DEQ Failed to Address Concerns Raised by Conservation Groups and Montana Citizens
On Friday, March 11th, the Montana Department of Environmental Quality (DEQ) finalized New Rule 1 as proposed, the first of a two part rulemaking process to amend ARM 17.30.1304 and rollback Montana’s science-based numeric nutrient pollution criteria, as directed by the passage of Senate Bill 358 during the 2021 Legislative Session. Upper Missouri Waterkeeper, Montana Environmental Information Center, and Northern Plains Resource Council are disappointed with DEQ’s finalized Rule 1 as it failed to incorporate and revise any technical or citizens’ concerns.
New Rule 1 concerns the broad rule framework for rolling back numeric nutrient criteria and replacing it with ambiguous narrative nutrient criteria and an Adaptive Management Planning mandate for nutrient pollution sources. New Rule 1 supplants a mandatory, proven framework for controlling point source discharges of nutrient pollution with an amorphous and subjective new construct that is unscientific, contrary to plain requirements of the Montana Water Quality Act and federal Clean Water Act and incapable of adequately protecting local waterway health. The rule definitions and framework inappropriately and unlawfully interject cost-benefit considerations, relax or repeal mandatory pollution control requirements, lack a demonstrated scientific basis, and fail to provide the transparency, accountability, or enforceability necessary to protect designated uses of water for present and future generations of Montanans.
“DEQ continued its pattern of ignoring legitimate deficiencies brought forward by Montana citizens regarding the rollback of Montana’s clean water protections.
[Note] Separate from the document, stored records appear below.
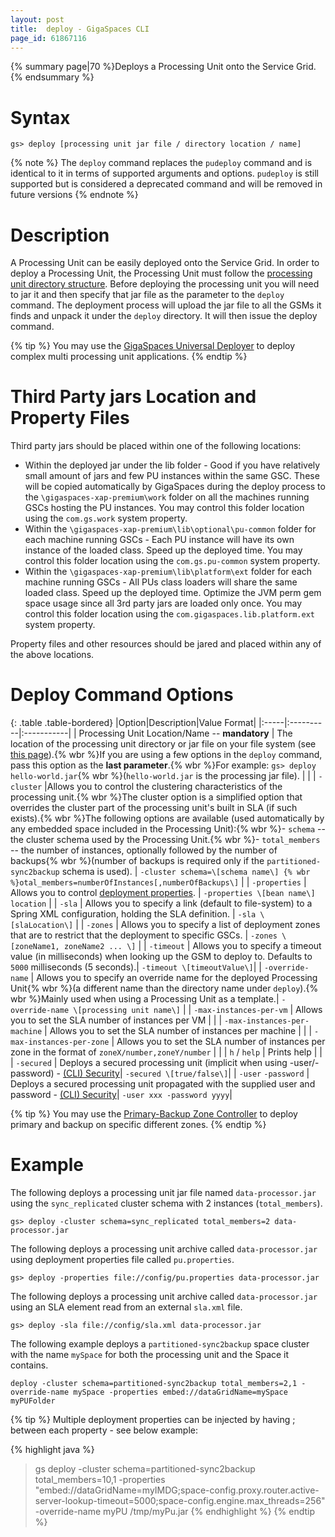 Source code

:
 ```yaml
---
layout: post
title:  deploy - GigaSpaces CLI
page_id: 61867116
---
```


{% summary page|70 %}Deploys a Processing Unit onto the Service Grid.{% endsummary %}

# Syntax

    gs> deploy [processing unit jar file / directory location / name]
{% note %}
The `deploy` command replaces the `pudeploy` command and is identical to it in terms of supported arguments and options.
`pudeploy` is still supported but is considered a deprecated command and will be removed in future versions
{% endnote %}

# Description

A Processing Unit can be easily deployed onto the Service Grid. In order to deploy a Processing Unit, the Processing Unit must follow the [processing unit directory structure](./the-processing-unit-structure-and-configuration.html).
Before deploying the processing unit you will need to jar it and then specify that jar file as the parameter to the `deploy` command. The deployment process will upload the jar file to all the GSMs it finds and unpack it under the `deploy` directory. It will then issue the deploy command.

{% tip %}
You may use the [GigaSpaces Universal Deployer](http://wiki.gigaspaces.com/wiki/display/SBP/Universal+Deployer) to deploy complex multi processing unit applications.
{% endtip %}

# Third Party jars Location and Property Files

Third party jars should be placed within one of the following locations:

- Within the deployed jar under the lib folder - Good if you have relatively small amount of jars and few PU instances within the same GSC. These will be copied automatically by GigaSpaces during the deploy process to the `\gigaspaces-xap-premium\work` folder on all the machines running GSCs hosting the PU instances. You may control this folder location using the `com.gs.work` system property.
- Within the `\gigaspaces-xap-premium\lib\optional\pu-common` folder for each machine running GSCs - Each PU instance will have its own instance of the loaded class. Speed up the deployed time. You may control this folder location using the `com.gs.pu-common` system property.
- Within the `\gigaspaces-xap-premium\lib\platform\ext` folder for each machine running GSCs - All PUs class loaders will share the same loaded class. Speed up the deployed time. Optimize the JVM perm gem space usage since all 3rd party jars are loaded only once. You may control this folder location using the `com.gigaspaces.lib.platform.ext` system property.

Property files and other resources should be jared and placed within any of the above locations.

# Deploy Command Options

{: .table .table-bordered}
|Option|Description|Value Format|
|:-----|:----------|:-----------|
| Processing Unit Location/Name -- **mandatory** | The location of the processing unit directory or jar file on your file system (see [this page](./deploying-onto-the-service-grid.html)).{% wbr %}If you are using a few options in the `deploy` command, pass this option as the **last parameter**.{% wbr %}For example: `gs> deploy hello-world.jar`{% wbr %}(`hello-world.jar` is the processing jar file). | |
| `-cluster` |Allows you to control the clustering characteristics of the processing unit.{% wbr %}The cluster option is a simplified option that overrides the cluster part of the processing unit's built in SLA (if such exists).{% wbr %}The following options are available (used automatically by any embedded space included in the Processing Unit):{% wbr %}- `schema` -- the cluster schema used by the Processing Unit.{% wbr %}- `total_members` -- the number of instances, optionally followed by the number of backups{% wbr %}(number of backups is required only if the `partitioned-sync2backup` schema is used). | `-cluster schema=\[schema name\] {% wbr %}otal_members=numberOfInstances[,numberOfBackups\]` |
| `-properties` | Allows you to control [deployment properties](./deployment-properties.html). | `-properties \[bean name\] location` |
| `-sla` | Allows you to specify a link (default to file-system) to a Spring XML configuration, holding the SLA definition. | `-sla \[slaLocation\]` |
| `-zones` | Allows you to specify a list of deployment zones that are to restrict that the deployment to specific GSCs. | `-zones \[zoneName1, zoneName2 ... \]` |
| `-timeout` | Allows you to specify a timeout value (in milliseconds) when looking up the GSM to deploy to.
  Defaults to `5000` milliseconds (5 seconds).| `-timeout \[timeoutValue\]`|
| `-override-name` | Allows you to specify an override name for the deployed Processing Unit{% wbr %}(a different name than the directory name under `deploy`).{% wbr %}Mainly used when using a Processing Unit as a template.| `-override-name \[processing unit name\]` |
| `-max-instances-per-vm` | Allows you to set the SLA number of instances per VM | |
| `-max-instances-per-machine` | Allows you to set the SLA number of instances per machine | |
| `-max-instances-per-zone` | Allows you to set the SLA number of instances per zone in the format of `zoneX/number,zoneY/number` | |
| `h` / `help`  | Prints help | |
| `-secured` | Deploys a secured processing unit (implicit when using -user/-password) - [(CLI) Security](./command-line-interface-(cli)-security.html)| `-secured \[true/false\]`|
| `-user` `-password` | Deploys a secured processing unit propagated with the supplied user and password - [(CLI) Security](./command-line-interface-(cli)-security.html)| `-user xxx -password yyyy`|

{% tip %}
You may use the [Primary-Backup Zone Controller](http://wiki.gigaspaces.com/wiki/display/SBP/Primary-Backup+Zone+Controller) to deploy primary and backup on specific different zones.
{% endtip %}

# Example

The following deploys a processing unit jar file named `data-processor.jar` using the `sync_replicated` cluster schema with 2 instances (`total_members`).

    gs> deploy -cluster schema=sync_replicated total_members=2 data-processor.jar

The following deploys a processing unit archive called `data-processor.jar` using deployment properties file called `pu.properties`.

    gs> deploy -properties file://config/pu.properties data-processor.jar

The following deploys a processing unit archive called `data-processor.jar` using an SLA element read from an external `sla.xml` file.

    gs> deploy -sla file://config/sla.xml data-processor.jar

The following example deploys a `partitioned-sync2backup` space cluster with the name `mySpace` for both the processing unit and the Space it contains.

    deploy -cluster schema=partitioned-sync2backup total_members=2,1 -override-name mySpace -properties embed://dataGridName=mySpace myPUFolder

{% tip %}
Multiple deployment properties can be injected by having ; between each property - see below example:

{% highlight java %}
>gs deploy -cluster schema=partitioned-sync2backup total_members=10,1
-properties "embed://dataGridName=myIMDG;space-config.proxy.router.active-server-lookup-timeout=5000;space-config.engine.max_threads=256"
-override-name myPU /tmp/myPu.jar
{% endhighlight %}
{% endtip %}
Instead of working to address major shortcomings that threaten our clean water resources, polluting special interests won the day at every Montanans’ expense,” said Quincey Johnson, Upper Missouri Waterkeeper Outreach Director.
“In 2021, the Montana legislature passed a reckless law that gutted responsible, proven protections against water pollution in our streams, lakes, and rivers. Only polluting interests supported that radical legislation,” said Richard Parks, a spokesperson for Northern Plains Resource Council and Gardiner fly fishing business owner. “Hamstrung by this law, DEQ’s effort to comply with the terms set by the legislature leads only to violation of the Montana Constitution, declining water quality, and threats to Montana’s outdoor recreation and agricultural industries, public health, and our very identity as the Last Best Place.”
Upper Missouri Waterkeeper, Montana Environmental Information Center, and Montana Trout Unlimited submitted technical comments to DEQ in early February opposing Rule 1 and calling DEQ out for its disingenuous, unlawful rulemaking process that neglects science and caters to polluting special interests while undermining Montana’s water resources.
Montanans have a constitutional right to a ‘clean and healthful environment,’ yet our state agency responsible for being anticipatory and proactively protecting our water quality is actively backsliding. The conservation organizations will continue to advocate for science-based, lawful solutions in the Nutrient Working Group to ensure Montana DEQ complies with clean water law and prioritizes a ‘clean and healthful’ environment for all Montanans.